* EXERCISE DETAILS
Look for the word "passed" in the data below, and copy every line that holds it.

(Items listed in a dataset)
──────

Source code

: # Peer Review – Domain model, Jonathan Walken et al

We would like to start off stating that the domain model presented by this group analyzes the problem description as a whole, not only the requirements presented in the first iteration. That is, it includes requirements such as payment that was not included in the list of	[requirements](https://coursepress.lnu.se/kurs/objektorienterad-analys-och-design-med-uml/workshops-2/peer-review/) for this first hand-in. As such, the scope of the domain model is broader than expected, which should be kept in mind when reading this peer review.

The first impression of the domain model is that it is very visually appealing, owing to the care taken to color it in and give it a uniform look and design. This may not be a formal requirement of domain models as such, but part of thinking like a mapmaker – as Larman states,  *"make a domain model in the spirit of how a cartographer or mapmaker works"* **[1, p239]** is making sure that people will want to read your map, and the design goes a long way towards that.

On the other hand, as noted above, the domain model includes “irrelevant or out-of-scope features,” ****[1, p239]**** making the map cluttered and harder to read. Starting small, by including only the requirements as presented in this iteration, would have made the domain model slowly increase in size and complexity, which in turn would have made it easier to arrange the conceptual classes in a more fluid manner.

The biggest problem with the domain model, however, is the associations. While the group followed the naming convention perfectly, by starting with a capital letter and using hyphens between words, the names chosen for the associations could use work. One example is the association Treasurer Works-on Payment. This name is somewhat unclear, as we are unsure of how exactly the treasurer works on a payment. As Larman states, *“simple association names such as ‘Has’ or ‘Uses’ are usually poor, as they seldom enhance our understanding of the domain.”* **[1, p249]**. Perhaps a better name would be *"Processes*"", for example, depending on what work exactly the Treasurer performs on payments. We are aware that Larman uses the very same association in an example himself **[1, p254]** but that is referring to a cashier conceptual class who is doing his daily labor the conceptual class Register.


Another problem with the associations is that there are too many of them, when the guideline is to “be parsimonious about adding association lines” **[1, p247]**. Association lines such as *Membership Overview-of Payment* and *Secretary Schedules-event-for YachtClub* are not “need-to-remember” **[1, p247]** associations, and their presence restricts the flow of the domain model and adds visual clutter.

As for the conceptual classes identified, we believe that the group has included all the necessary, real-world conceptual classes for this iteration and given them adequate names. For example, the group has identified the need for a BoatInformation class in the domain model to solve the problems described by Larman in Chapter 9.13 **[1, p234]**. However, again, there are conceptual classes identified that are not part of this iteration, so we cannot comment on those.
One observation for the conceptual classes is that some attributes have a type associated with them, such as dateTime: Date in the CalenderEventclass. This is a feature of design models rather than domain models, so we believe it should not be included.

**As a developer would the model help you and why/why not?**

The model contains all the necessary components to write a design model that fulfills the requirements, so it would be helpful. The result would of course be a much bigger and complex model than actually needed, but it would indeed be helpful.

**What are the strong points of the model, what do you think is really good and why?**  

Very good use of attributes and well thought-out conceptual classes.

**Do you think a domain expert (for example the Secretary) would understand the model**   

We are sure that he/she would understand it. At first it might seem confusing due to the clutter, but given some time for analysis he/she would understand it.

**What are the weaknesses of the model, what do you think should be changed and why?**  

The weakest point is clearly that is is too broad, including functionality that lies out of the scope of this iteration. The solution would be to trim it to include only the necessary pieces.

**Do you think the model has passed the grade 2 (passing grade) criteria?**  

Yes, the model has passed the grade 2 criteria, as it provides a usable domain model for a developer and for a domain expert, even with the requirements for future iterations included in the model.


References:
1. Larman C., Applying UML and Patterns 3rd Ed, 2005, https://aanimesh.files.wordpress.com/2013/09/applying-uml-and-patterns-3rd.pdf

──────

* THE ANSWER
**Do you think the model has passed the grade 2 (passing grade) criteria?**  
Yes, the model has passed the grade 2 criteria, as it provides a usable domain model for a developer and for a domain expert, even with the requirements for future iterations included in the model.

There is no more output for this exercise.